[Start of section]
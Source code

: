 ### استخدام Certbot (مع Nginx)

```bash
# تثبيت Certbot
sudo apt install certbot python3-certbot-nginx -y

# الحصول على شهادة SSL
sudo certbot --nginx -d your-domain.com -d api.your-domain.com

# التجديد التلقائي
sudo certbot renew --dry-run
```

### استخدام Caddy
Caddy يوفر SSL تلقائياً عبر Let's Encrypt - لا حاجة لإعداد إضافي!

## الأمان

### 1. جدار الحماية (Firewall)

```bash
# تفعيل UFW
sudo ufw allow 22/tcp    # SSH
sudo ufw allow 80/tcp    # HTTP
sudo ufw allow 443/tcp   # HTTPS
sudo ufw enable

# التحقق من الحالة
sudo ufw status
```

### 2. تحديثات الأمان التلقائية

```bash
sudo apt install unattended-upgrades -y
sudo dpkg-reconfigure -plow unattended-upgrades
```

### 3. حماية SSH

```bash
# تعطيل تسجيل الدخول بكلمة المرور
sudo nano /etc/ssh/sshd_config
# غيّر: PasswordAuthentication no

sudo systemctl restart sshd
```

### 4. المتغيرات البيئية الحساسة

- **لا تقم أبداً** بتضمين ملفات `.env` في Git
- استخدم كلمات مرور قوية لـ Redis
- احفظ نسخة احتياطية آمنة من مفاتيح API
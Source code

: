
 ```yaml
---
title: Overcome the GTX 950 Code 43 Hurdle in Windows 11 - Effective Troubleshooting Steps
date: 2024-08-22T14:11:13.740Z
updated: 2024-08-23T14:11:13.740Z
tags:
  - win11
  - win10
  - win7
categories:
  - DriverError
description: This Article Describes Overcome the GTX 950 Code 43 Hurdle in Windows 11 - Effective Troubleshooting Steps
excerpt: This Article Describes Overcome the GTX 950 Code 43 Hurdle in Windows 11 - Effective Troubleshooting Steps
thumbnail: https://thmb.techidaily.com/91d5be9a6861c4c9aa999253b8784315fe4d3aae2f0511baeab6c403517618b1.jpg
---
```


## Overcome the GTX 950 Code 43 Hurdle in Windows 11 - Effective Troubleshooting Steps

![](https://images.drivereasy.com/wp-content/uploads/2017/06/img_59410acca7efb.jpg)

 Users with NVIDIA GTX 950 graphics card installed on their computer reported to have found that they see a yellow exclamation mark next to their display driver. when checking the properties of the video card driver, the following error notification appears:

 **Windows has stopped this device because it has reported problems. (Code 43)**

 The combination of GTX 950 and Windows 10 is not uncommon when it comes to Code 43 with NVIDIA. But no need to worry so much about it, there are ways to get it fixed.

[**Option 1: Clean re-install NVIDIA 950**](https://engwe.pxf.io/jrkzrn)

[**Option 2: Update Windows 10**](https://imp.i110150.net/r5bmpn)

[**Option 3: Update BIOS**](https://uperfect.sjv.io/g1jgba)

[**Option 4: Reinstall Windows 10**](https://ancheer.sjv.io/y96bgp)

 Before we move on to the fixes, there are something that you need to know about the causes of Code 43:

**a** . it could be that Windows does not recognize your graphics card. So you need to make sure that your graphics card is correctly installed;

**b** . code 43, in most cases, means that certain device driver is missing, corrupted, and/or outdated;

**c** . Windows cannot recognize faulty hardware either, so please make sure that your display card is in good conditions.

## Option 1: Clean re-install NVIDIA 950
[End of section]
Work instruction
Go through the material above and copy each line that holds the string "unattended".

Answer space
sudo apt install unattended-upgrades -y
sudo dpkg-reconfigure -plow unattended-upgrades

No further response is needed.